Image credit: Geschichten aus dem Wiener Wald
"Geschichten aus dem Wiener Wald" von Ödön von Horvath
Horváth überzeichnet nicht, das Stück ist keine Satire, er schaut dem ‚Volk auf’s Maul‘ und bildet Realität ab. „Ich schreibe nicht gegen, ich zeige es nur… Ich schreibe allerdings auch nie für jemand, und es besteht die Möglichkeit, dass es dann gleich, gegen’ wirkt. Ich habe nur zwei Dinge, gegen die ich schreibe, das ist die Dummheit und die Lüge. Und zwei, wofür ich eintrete, das ist die Vernunft und die Aufrichtigkeit.“
Das Bild einer Gesellschaft, die mit ihrem Antisemitismus, Nationalismus, Rassismus und herabwürdigen Frauenbild schon bald das größte Wählerpotential der Nationalsozialisten darstellt und den Anschluss an das Deutsche Reich 1938 begeistert begrüßen wird.
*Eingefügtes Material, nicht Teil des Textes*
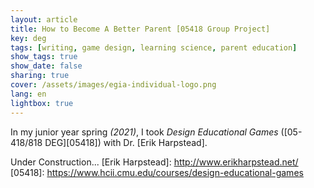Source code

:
 ```yaml
---
layout: article
title: How to Become A Better Parent [05418 Group Project]
key: deg
tags: [writing, game design, learning science, parent education]
show_tags: true
show_date: false
sharing: true
cover: /assets/images/egia-individual-logo.png
lang: en
lightbox: true
---
```


In my junior year spring *(2021)*, I took *Design Educational Games* ([05-418/818 DEG][05418]) with Dr. [Erik Harpstead].

<!--more-->

Under Construction...
[Erik Harpstead]: http://www.erikharpstead.net/
[05418]: https://www.hcii.cmu.edu/courses/design-educational-games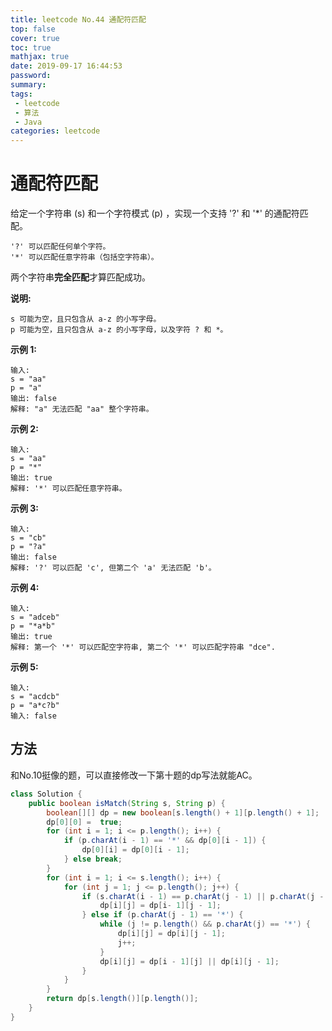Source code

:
```yaml
---
title: leetcode No.44 通配符匹配
top: false
cover: true
toc: true
mathjax: true
date: 2019-09-17 16:44:53
password:
summary:
tags:
 - leetcode
 - 算法
 - Java
categories: leetcode
---
```


# 通配符匹配

给定一个字符串 (s) 和一个字符模式 (p) ，实现一个支持 '?' 和 '*' 的通配符匹配。

    '?' 可以匹配任何单个字符。
    '*' 可以匹配任意字符串（包括空字符串）。

两个字符串**完全匹配**才算匹配成功。

**说明:**

    s 可能为空，且只包含从 a-z 的小写字母。
    p 可能为空，且只包含从 a-z 的小写字母，以及字符 ? 和 *。

**示例 1:**

    输入:
    s = "aa"
    p = "a"
    输出: false
    解释: "a" 无法匹配 "aa" 整个字符串。
**示例 2:**

    输入:
    s = "aa"
    p = "*"
    输出: true
    解释: '*' 可以匹配任意字符串。
**示例 3:**

    输入:
    s = "cb"
    p = "?a"
    输出: false
    解释: '?' 可以匹配 'c', 但第二个 'a' 无法匹配 'b'。
**示例 4:**

    输入:
    s = "adceb"
    p = "*a*b"
    输出: true
    解释: 第一个 '*' 可以匹配空字符串, 第二个 '*' 可以匹配字符串 "dce".
**示例 5:**

    输入:
    s = "acdcb"
    p = "a*c?b"
    输入: false

## 方法

和No.10挺像的题，可以直接修改一下第十题的dp写法就能AC。

```java
class Solution {
    public boolean isMatch(String s, String p) {
        boolean[][] dp = new boolean[s.length() + 1][p.length() + 1];
        dp[0][0] =  true;
        for (int i = 1; i <= p.length(); i++) {
            if (p.charAt(i - 1) == '*' && dp[0][i - 1]) {
                dp[0][i] = dp[0][i - 1];
            } else break;
        }
        for (int i = 1; i <= s.length(); i++) {
            for (int j = 1; j <= p.length(); j++) {
                if (s.charAt(i - 1) == p.charAt(j - 1) || p.charAt(j - 1) == '?') {
                    dp[i][j] = dp[i- 1][j - 1];
                } else if (p.charAt(j - 1) == '*') {
                    while (j != p.length() && p.charAt(j) == '*') {
                        dp[i][j] = dp[i][j - 1];
                        j++;
                    }
                    dp[i][j] = dp[i - 1][j] || dp[i][j - 1];
                }
            }
        }
        return dp[s.length()][p.length()];
    }
}
```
Hinter süßer Walzerseligkeit, weinseliger Heurigenstimmung und Wiener Gemütlichkeit steckt in Wahrheit die Bosheit, Grausamkeit und menschliche Unzulänglichkeit spießiger Kleinbürger, die sich auch später, als Mitläufer eines Terrorregimes keiner Schuld bewusst sein werden. Es gibt keine Sympathieträger, die einzig naive Idealistin ist das Opfer Marianne, ihre ‘Dummheit‘ ist es, an die wahre Liebe zu glauben und muss natürlich kläglich scheitern. ‚Nichts gibt so sehr das Gefühl der Unendlichkeit als wie die Dummheit‘, stellt Horváth dem Stück als Motto voran. Alle Charaktere leben in einer selbstgerechten, verlogenen und vor allem klischeehaften Wirklichkeit, sie verstecken sich hinter der Fassade der Unverantwortlichkeit und der Ausrede. ‚Ich bin eigentlich ganz anders, aber ich komme so selten dazu‘, sagt einer der Charaktere in Horváth‘s Stück ‘Zur schönen Aussicht‘. Die Dummheit bei Horvath ist auch der Wille zur Ignoranz, der Rechthaberei und der Brutalität.